Versatile musician was inspired by the operas of Wagner
Vittorio Maria Vanzo, who was passionate about the music of Wagner and introduced many of his works to Italian audiences, was born on this day in 1862 in Padua.
Vanzo was a composer and pianist but
became best known as a conductor
Vanzo toured both Italy and abroad as a piano accompanist and conductor and he also composed music himself.
His mother was from a noble family in Padua and his father was a doctor in literature and mathematics. Encouraged by his mother, Vanzo studied piano technique under the pianist and composer Melchiorre Balbi. He then went to the Conservatory of Milan, where he studied counterpoint with Stefano Ronchetti-Monteviti and composition with Antonio Bazzini.
After graduating in 1881, he became a piano accompanist in the school for singing headed by the baritone Felice Varesi, and he later performed in concerts throughout Italy and in other countries.
Vanzo is perhaps best known as a conductor and interpreter of the music of the German composer, Wilhelm Richard Wagner. He had become interested in Wagner’s music while studying at the Milan Conservatory and in order to further his studies of the works of the composer, he went to Bayreuth in northern Bavaria in 1883.
There he was able to listen to the music performed in the composer’s own theatre, the Teatro del Festival.
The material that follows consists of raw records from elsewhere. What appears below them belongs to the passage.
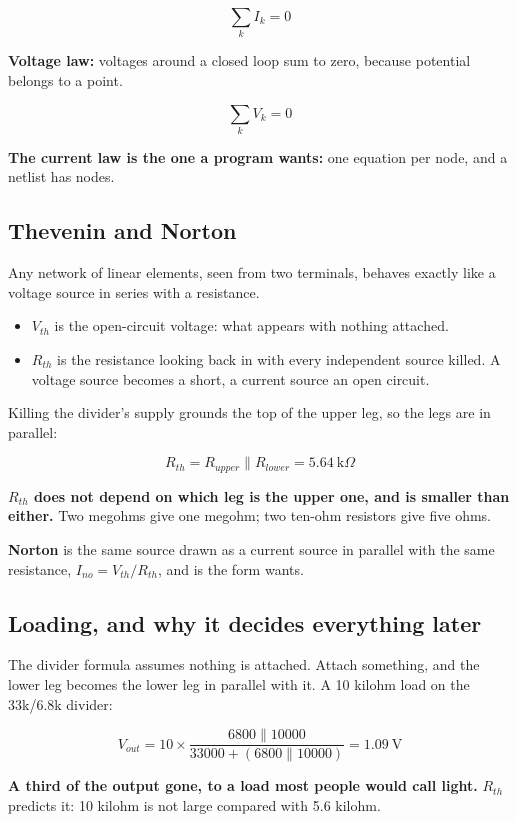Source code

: \[
  \sum_k I_k = 0
\]

\textbf{Voltage law:} voltages around a closed loop sum to zero, because potential belongs to a point.

\[
  \sum_k V_k = 0
\]

\textbf{The current law is the one a program wants:} one equation per node, and a netlist has nodes.

\subsection{Thevenin and Norton}
\label{c1:sec:a5}
Any network of linear elements, seen from two terminals, behaves exactly like a voltage source in series with a resistance.

\begin{itemize}
  \item $V_{th}$ is the open-circuit voltage: what appears with nothing attached.
  \item $R_{th}$ is the resistance looking back in with every independent source killed. A voltage source becomes a short, a current source an open circuit.
\end{itemize}
Killing the divider's supply grounds the top of the upper leg, so the legs are in parallel:

\[
  R_{th} = R_{upper} \parallel R_{lower} = 5.64\ \text{k}\Omega
\]

\textbf{$R_{th}$ does not depend on which leg is the upper one, and is smaller than either.} Two megohms give one megohm; two ten-ohm resistors give five ohms.

\textbf{Norton} is the same source drawn as a current source in parallel with the same resistance, $I_{no} = V_{th}/R_{th}$, and is the form  wants.

\subsection{Loading, and why it decides everything later}
\label{c1:sec:a6}
The divider formula assumes nothing is attached. Attach something, and the lower leg becomes the lower leg in parallel with it. A 10 kilohm load on the 33k/6.8k divider:

\[
  V_{out} = 10 \times \frac{6800 \parallel 10000}{33000 + (6800 \parallel 10000)} = 1.09\ \text{V}
\]

\textbf{A third of the output gone, to a load most people would call light.} $R_{th}$ predicts it: 10 kilohm is not large compared with 5.6 kilohm.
Wagner lived in Bayreuth for the last 11 years of his life.
In the same year, Vanzo directed a production of Wagner’s opera Lohengrin, which was first staged in Parma on Christmas Day.
In 1891, he married the Norwegian soprano, Anna Kriebel, who he had met while he was conducting, and she was performing, at Teatro alla Scala in Milan.
She took part in Wagner’s Lohengrin and Tanhauser, and Vanzo also went on to be her piano accompanist when she performed in Lieder concerts.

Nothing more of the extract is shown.